*Instructions to follow:* Return exactly the span of lines in the following data that opens with the line containing "1. **kubectl get** - list resources" and closes with the line containing "Ventures, Exfinity Ventures". Include nothing else.

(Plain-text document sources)
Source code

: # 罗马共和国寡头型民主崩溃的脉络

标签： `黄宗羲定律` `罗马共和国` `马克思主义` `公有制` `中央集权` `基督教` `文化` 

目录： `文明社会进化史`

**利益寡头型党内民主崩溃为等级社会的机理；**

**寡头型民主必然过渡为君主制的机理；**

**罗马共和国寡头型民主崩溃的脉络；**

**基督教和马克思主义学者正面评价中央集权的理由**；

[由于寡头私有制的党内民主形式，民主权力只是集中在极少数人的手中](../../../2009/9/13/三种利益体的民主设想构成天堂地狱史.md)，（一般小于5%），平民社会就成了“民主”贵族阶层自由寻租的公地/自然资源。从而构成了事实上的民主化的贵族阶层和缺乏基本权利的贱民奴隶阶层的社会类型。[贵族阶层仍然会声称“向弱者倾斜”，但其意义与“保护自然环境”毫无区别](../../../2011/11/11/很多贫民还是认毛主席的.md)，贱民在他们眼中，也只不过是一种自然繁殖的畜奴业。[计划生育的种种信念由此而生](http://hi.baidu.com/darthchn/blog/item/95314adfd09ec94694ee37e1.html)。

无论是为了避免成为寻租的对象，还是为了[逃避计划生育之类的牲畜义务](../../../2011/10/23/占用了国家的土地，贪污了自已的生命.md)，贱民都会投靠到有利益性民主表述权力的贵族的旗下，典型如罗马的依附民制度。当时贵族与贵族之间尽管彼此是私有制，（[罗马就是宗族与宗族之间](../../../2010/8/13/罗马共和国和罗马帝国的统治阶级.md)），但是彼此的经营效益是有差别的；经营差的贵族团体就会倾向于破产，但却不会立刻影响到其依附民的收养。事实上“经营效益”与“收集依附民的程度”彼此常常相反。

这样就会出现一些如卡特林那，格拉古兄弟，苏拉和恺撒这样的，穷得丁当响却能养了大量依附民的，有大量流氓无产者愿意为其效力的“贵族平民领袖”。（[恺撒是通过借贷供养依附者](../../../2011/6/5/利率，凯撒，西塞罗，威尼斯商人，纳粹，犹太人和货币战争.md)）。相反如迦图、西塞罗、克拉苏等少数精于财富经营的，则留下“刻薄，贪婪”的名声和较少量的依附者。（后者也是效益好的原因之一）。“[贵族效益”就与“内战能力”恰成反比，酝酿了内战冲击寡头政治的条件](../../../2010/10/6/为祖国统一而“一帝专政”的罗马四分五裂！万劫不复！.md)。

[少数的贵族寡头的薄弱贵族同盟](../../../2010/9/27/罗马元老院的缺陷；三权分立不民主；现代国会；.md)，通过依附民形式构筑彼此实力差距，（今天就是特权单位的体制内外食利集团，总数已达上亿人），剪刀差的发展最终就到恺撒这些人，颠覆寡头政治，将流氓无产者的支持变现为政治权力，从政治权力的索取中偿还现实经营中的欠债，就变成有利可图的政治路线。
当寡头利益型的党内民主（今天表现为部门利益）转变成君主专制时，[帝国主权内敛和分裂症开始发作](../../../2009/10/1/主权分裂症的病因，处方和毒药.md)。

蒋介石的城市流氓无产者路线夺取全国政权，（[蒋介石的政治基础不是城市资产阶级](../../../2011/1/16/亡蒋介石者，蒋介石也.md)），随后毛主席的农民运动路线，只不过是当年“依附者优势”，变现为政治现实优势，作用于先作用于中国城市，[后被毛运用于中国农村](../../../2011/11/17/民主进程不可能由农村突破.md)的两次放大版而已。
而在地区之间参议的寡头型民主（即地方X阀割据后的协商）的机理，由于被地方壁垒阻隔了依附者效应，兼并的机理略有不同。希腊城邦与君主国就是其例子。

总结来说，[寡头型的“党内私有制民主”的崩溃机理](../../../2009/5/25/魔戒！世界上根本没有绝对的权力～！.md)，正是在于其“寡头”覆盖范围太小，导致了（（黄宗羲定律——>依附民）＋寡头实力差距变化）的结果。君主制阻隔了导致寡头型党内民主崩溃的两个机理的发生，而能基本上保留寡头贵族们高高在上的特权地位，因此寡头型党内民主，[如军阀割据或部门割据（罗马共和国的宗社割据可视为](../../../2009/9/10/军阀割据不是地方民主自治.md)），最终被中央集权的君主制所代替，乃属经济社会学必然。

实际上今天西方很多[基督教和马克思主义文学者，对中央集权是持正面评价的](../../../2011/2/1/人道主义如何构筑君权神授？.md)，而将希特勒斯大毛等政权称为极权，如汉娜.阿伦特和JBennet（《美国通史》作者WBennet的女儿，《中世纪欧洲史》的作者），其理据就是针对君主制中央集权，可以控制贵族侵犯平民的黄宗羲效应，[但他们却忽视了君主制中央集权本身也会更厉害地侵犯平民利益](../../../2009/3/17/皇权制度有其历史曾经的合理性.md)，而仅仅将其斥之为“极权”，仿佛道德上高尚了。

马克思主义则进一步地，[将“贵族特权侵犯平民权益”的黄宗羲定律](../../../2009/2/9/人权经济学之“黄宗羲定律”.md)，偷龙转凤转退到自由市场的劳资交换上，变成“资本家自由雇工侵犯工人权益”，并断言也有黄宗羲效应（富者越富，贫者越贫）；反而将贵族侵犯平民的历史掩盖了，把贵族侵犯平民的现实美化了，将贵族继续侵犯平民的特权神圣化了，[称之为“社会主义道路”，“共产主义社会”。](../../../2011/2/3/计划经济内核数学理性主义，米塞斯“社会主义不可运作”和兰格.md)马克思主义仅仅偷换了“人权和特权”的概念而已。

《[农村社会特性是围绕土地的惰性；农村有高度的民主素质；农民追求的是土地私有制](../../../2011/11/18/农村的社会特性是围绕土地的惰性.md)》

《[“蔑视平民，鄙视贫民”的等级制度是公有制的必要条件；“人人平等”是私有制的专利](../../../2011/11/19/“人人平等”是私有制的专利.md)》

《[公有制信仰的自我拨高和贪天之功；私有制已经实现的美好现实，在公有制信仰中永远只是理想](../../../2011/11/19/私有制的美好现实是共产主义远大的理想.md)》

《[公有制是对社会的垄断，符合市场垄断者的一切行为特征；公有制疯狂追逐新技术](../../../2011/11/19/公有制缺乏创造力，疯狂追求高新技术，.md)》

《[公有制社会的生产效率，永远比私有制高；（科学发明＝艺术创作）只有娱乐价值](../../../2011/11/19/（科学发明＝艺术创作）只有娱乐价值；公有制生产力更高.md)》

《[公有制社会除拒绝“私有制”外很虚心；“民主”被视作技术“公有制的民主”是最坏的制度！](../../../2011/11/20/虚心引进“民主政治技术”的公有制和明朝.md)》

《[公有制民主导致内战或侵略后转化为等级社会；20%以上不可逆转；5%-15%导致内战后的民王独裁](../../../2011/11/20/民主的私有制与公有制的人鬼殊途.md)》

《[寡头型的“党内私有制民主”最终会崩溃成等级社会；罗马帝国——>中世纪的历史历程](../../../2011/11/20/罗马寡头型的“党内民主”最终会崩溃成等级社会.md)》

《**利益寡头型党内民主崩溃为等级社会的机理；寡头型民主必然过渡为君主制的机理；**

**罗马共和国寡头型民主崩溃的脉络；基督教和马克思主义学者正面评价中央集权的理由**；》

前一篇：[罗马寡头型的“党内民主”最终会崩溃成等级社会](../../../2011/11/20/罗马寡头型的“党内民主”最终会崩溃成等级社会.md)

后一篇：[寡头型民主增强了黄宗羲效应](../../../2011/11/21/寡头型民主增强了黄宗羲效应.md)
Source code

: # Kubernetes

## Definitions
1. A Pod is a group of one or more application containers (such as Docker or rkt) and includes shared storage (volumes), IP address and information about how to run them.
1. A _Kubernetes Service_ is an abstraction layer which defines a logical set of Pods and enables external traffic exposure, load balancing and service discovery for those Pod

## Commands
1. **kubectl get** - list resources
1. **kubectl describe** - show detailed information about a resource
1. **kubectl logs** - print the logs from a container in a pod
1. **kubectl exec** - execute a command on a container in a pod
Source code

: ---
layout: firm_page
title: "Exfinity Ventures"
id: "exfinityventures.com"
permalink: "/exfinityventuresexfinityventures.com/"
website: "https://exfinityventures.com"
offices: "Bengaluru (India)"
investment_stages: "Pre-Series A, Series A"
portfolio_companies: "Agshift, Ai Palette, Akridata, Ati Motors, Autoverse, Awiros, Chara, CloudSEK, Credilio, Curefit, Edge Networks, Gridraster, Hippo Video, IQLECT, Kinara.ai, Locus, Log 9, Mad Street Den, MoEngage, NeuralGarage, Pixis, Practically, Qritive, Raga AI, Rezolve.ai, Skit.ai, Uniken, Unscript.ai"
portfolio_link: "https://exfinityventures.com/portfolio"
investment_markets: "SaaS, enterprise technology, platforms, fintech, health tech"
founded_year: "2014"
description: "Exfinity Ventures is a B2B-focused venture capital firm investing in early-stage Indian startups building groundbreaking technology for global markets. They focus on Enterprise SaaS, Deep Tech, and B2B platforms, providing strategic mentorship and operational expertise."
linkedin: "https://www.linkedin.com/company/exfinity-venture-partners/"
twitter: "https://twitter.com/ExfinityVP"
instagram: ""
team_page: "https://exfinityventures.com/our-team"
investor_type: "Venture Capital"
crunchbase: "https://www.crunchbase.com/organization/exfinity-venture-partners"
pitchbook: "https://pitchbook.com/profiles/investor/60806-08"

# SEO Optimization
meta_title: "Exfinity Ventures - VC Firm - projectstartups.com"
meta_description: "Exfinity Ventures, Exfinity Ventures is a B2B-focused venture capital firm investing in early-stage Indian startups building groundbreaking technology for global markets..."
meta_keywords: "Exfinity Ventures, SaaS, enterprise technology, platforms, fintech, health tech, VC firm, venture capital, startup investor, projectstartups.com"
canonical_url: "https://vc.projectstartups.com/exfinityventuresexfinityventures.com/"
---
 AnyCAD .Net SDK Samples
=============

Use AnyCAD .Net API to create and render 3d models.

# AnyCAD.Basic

*Your response:*
1. **kubectl get** - list resources
1. **kubectl describe** - show detailed information about a resource
1. **kubectl logs** - print the logs from a container in a pod
1. **kubectl exec** - execute a command on a container in a pod
Source code

: ---
layout: firm_page
title: "Exfinity Ventures"
id: "exfinityventures.com"
permalink: "/exfinityventuresexfinityventures.com/"
website: "https://exfinityventures.com"
offices: "Bengaluru (India)"
investment_stages: "Pre-Series A, Series A"
portfolio_companies: "Agshift, Ai Palette, Akridata, Ati Motors, Autoverse, Awiros, Chara, CloudSEK, Credilio, Curefit, Edge Networks, Gridraster, Hippo Video, IQLECT, Kinara.ai, Locus, Log 9, Mad Street Den, MoEngage, NeuralGarage, Pixis, Practically, Qritive, Raga AI, Rezolve.ai, Skit.ai, Uniken, Unscript.ai"
portfolio_link: "https://exfinityventures.com/portfolio"
investment_markets: "SaaS, enterprise technology, platforms, fintech, health tech"
founded_year: "2014"
description: "Exfinity Ventures is a B2B-focused venture capital firm investing in early-stage Indian startups building groundbreaking technology for global markets. They focus on Enterprise SaaS, Deep Tech, and B2B platforms, providing strategic mentorship and operational expertise."
linkedin: "https://www.linkedin.com/company/exfinity-venture-partners/"
twitter: "https://twitter.com/ExfinityVP"
instagram: ""
team_page: "https://exfinityventures.com/our-team"
investor_type: "Venture Capital"
crunchbase: "https://www.crunchbase.com/organization/exfinity-venture-partners"
pitchbook: "https://pitchbook.com/profiles/investor/60806-08"

# SEO Optimization
meta_title: "Exfinity Ventures - VC Firm - projectstartups.com"
meta_description: "Exfinity Ventures, Exfinity Ventures is a B2B-focused venture capital firm investing in early-stage Indian startups building groundbreaking technology for global markets..."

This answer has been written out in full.